DATA SUPPLIED below:

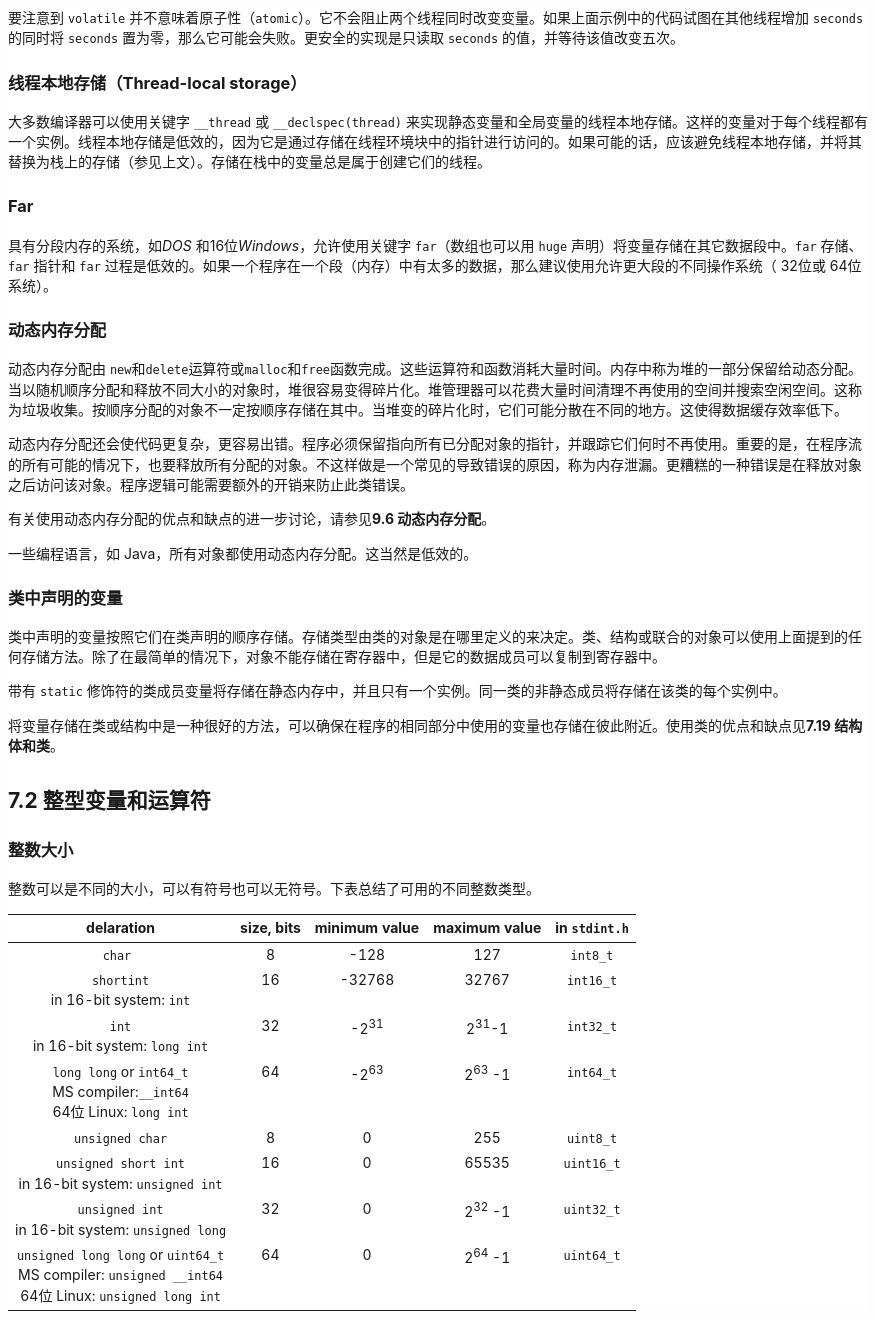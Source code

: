 要注意到 `volatile` 并不意味着原子性（`atomic`）。它不会阻止两个线程同时改变变量。如果上面示例中的代码试图在其他线程增加 `seconds` 的同时将 `seconds` 置为零，那么它可能会失败。更安全的实现是只读取 `seconds` 的值，并等待该值改变五次。

### 线程本地存储（Thread-local storage）

大多数编译器可以使用关键字 `__thread` 或 `__declspec(thread)` 来实现静态变量和全局变量的线程本地存储。这样的变量对于每个线程都有一个实例。线程本地存储是低效的，因为它是通过存储在线程环境块中的指针进行访问的。如果可能的话，应该避免线程本地存储，并将其替换为栈上的存储（参见上文）。存储在栈中的变量总是属于创建它们的线程。

### Far

具有分段内存的系统，如*DOS* 和16位*Windows*，允许使用关键字 `far`（数组也可以用 `huge` 声明）将变量存储在其它数据段中。`far` 存储、`far` 指针和 `far` 过程是低效的。如果一个程序在一个段（内存）中有太多的数据，那么建议使用允许更大段的不同操作系统（ 32位或 64位系统）。

### 动态内存分配

动态内存分配由 `new`和`delete`运算符或`malloc`和`free`函数完成。这些运算符和函数消耗大量时间。内存中称为堆的一部分保留给动态分配。当以随机顺序分配和释放不同大小的对象时，堆很容易变得碎片化。堆管理器可以花费大量时间清理不再使用的空间并搜索空闲空间。这称为垃圾收集。按顺序分配的对象不一定按顺序存储在其中。当堆变的碎片化时，它们可能分散在不同的地方。这使得数据缓存效率低下。

动态内存分配还会使代码更复杂，更容易出错。程序必须保留指向所有已分配对象的指针，并跟踪它们何时不再使用。重要的是，在程序流的所有可能的情况下，也要释放所有分配的对象。不这样做是一个常见的导致错误的原因，称为内存泄漏。更糟糕的一种错误是在释放对象之后访问该对象。程序逻辑可能需要额外的开销来防止此类错误。

有关使用动态内存分配的优点和缺点的进一步讨论，请参见**9.6 动态内存分配**。

一些编程语言，如 Java，所有对象都使用动态内存分配。这当然是低效的。

### 类中声明的变量

类中声明的变量按照它们在类声明的顺序存储。存储类型由类的对象是在哪里定义的来决定。类、结构或联合的对象可以使用上面提到的任何存储方法。除了在最简单的情况下，对象不能存储在寄存器中，但是它的数据成员可以复制到寄存器中。

带有 `static` 修饰符的类成员变量将存储在静态内存中，并且只有一个实例。同一类的非静态成员将存储在该类的每个实例中。

将变量存储在类或结构中是一种很好的方法，可以确保在程序的相同部分中使用的变量也存储在彼此附近。使用类的优点和缺点见**7.19 结构体和类**。

## 7.2 整型变量和运算符

### 整数大小

整数可以是不同的大小，可以有符号也可以无符号。下表总结了可用的不同整数类型。
<center>

|                                                   delaration                                                   | size, bits |  minimum value  |   maximum value   | in `stdint.h` |
| :------------------------------------------------------------------------------------------------------------: | :--------: | :-------------: | :---------------: | :-----------: |
|                                                    `char `                                                     |     8      |      -128       |        127        |   `int8_t`    |
|                                  `shortint` <br>in 16-bit system: `int` </br>                                  |     16     |     -32768      |       32767       |   `int16_t`   |
|                                `int`    <br>in 16-bit system: `long int` </br>                                 |     32     | -2<sup>31</sup> | 2<sup>31</sup>-1  |   `int32_t`   |
|               `long long`  or `int64_t`<br>MS compiler:`__int64`</br>   64位 Linux: `long int`                |     64     | -2<sup>63</sup> | 2<sup>63</sup> -1 |   `int64_t`   |
|                                                `unsigned char`                                                 |     8      |        0        |        255        |   `uint8_t`   |
|                       `unsigned short int`    <br>in 16-bit system: `unsigned int` </br>                       |     16     |        0        |       65535       |  `uint16_t`   |
|                          `unsigned int`   <br>in 16-bit system: `unsigned long` </br>                          |     32     |        0        | 2<sup>32</sup> -1 |  `uint32_t`   |
| `unsigned long long` or `uint64_t` <br>MS compiler: `unsigned __int64`</br>   64位 Linux: `unsigned long int` |     64     |        0        | 2<sup>64</sup> -1 |  `uint64_t`   |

End of DATA SUPPLIED.

AIM OF THE EXERCISE | If a line in the data above holds the string "system", copy it.

SOLUTION TO THIS EXERCISE |
|                                  `shortint` <br>in 16-bit system: `int` </br>                                  |     16     |     -32768      |       32767       |   `int16_t`   |
|                                `int`    <br>in 16-bit system: `long int` </br>                                 |     32     | -2<sup>31</sup> | 2<sup>31</sup>-1  |   `int32_t`   |
|                       `unsigned short int`    <br>in 16-bit system: `unsigned int` </br>                       |     16     |        0        |       65535       |  `uint16_t`   |
|                          `unsigned int`   <br>in 16-bit system: `unsigned long` </br>                          |     32     |        0        | 2<sup>32</sup> -1 |  `uint32_t`   |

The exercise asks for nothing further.